GIVEN RECORDS Start Marker

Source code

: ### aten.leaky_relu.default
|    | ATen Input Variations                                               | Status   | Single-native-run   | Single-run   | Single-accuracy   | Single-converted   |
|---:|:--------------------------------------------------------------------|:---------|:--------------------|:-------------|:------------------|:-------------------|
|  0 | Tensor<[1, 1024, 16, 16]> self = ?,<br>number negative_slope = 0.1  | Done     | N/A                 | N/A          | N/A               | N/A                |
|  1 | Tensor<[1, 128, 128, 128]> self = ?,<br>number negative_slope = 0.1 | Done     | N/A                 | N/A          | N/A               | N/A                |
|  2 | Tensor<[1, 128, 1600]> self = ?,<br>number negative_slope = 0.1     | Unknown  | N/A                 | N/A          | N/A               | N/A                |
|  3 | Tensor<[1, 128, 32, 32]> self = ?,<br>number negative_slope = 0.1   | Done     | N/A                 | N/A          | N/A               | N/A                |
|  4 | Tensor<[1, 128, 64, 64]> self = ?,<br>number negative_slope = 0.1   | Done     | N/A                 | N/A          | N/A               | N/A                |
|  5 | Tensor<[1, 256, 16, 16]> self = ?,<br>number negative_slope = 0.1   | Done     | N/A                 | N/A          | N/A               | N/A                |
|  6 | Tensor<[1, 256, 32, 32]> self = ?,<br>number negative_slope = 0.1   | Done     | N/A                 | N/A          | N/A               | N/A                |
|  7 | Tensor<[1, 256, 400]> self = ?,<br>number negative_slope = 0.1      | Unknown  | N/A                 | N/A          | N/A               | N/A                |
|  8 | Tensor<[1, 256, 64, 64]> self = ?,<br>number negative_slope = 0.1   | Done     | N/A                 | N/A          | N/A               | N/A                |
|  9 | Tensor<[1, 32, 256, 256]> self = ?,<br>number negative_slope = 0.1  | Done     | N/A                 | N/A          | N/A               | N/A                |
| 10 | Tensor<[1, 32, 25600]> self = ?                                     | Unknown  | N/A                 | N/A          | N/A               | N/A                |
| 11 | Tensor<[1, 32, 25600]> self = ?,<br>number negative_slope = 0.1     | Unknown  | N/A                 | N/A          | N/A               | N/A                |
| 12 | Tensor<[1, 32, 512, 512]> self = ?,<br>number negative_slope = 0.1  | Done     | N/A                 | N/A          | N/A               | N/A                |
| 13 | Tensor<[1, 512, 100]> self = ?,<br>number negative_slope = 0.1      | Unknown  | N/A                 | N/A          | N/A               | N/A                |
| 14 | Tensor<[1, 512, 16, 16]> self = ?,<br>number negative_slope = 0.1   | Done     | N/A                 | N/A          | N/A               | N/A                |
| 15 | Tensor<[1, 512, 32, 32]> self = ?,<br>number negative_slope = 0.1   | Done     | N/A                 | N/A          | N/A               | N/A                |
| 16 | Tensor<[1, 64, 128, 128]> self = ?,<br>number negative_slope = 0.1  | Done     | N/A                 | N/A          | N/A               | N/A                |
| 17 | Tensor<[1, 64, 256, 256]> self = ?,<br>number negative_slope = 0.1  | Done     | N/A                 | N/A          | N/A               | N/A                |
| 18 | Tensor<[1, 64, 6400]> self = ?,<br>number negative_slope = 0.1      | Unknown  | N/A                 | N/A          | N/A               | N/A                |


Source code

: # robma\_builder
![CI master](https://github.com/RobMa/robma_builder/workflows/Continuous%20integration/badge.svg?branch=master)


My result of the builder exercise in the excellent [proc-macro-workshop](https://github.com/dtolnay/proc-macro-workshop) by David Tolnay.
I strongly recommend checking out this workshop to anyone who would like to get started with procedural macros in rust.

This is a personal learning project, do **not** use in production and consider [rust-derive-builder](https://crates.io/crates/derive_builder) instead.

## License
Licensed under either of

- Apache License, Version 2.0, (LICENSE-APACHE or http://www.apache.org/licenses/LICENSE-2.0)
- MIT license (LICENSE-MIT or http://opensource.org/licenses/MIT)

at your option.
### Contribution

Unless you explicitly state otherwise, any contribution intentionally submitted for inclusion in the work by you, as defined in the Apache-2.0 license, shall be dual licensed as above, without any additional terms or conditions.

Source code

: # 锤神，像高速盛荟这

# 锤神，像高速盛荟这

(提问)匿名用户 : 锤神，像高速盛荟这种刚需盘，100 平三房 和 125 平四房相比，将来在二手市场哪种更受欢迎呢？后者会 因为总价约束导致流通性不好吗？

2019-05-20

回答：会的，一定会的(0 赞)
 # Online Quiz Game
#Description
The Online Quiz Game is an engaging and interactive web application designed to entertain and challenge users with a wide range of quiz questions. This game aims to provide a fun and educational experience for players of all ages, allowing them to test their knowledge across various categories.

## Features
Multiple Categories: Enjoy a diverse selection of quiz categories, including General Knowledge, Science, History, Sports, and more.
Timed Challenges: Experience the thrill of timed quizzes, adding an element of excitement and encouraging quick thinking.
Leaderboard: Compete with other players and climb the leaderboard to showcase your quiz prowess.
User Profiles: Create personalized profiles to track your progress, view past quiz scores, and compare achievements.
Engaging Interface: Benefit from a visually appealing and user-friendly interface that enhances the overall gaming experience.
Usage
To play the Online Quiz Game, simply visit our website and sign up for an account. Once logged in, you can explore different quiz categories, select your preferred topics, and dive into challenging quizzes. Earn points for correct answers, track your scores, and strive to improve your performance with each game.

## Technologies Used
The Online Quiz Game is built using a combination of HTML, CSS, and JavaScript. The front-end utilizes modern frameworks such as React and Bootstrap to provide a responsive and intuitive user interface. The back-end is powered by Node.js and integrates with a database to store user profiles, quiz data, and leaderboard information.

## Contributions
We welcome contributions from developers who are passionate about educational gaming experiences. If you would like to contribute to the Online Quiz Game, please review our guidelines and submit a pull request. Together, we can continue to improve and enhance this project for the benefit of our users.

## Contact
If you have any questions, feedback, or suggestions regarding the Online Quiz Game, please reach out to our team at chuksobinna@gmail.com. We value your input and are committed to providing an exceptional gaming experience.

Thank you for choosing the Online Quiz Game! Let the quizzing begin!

GIVEN RECORDS End Marker

TASK REQUIREMENTS :: Say how many lines of the data include the word "quizzes". Nothing other than the number should be given.

OUTPUT FOR THIS EXERCISE :: 2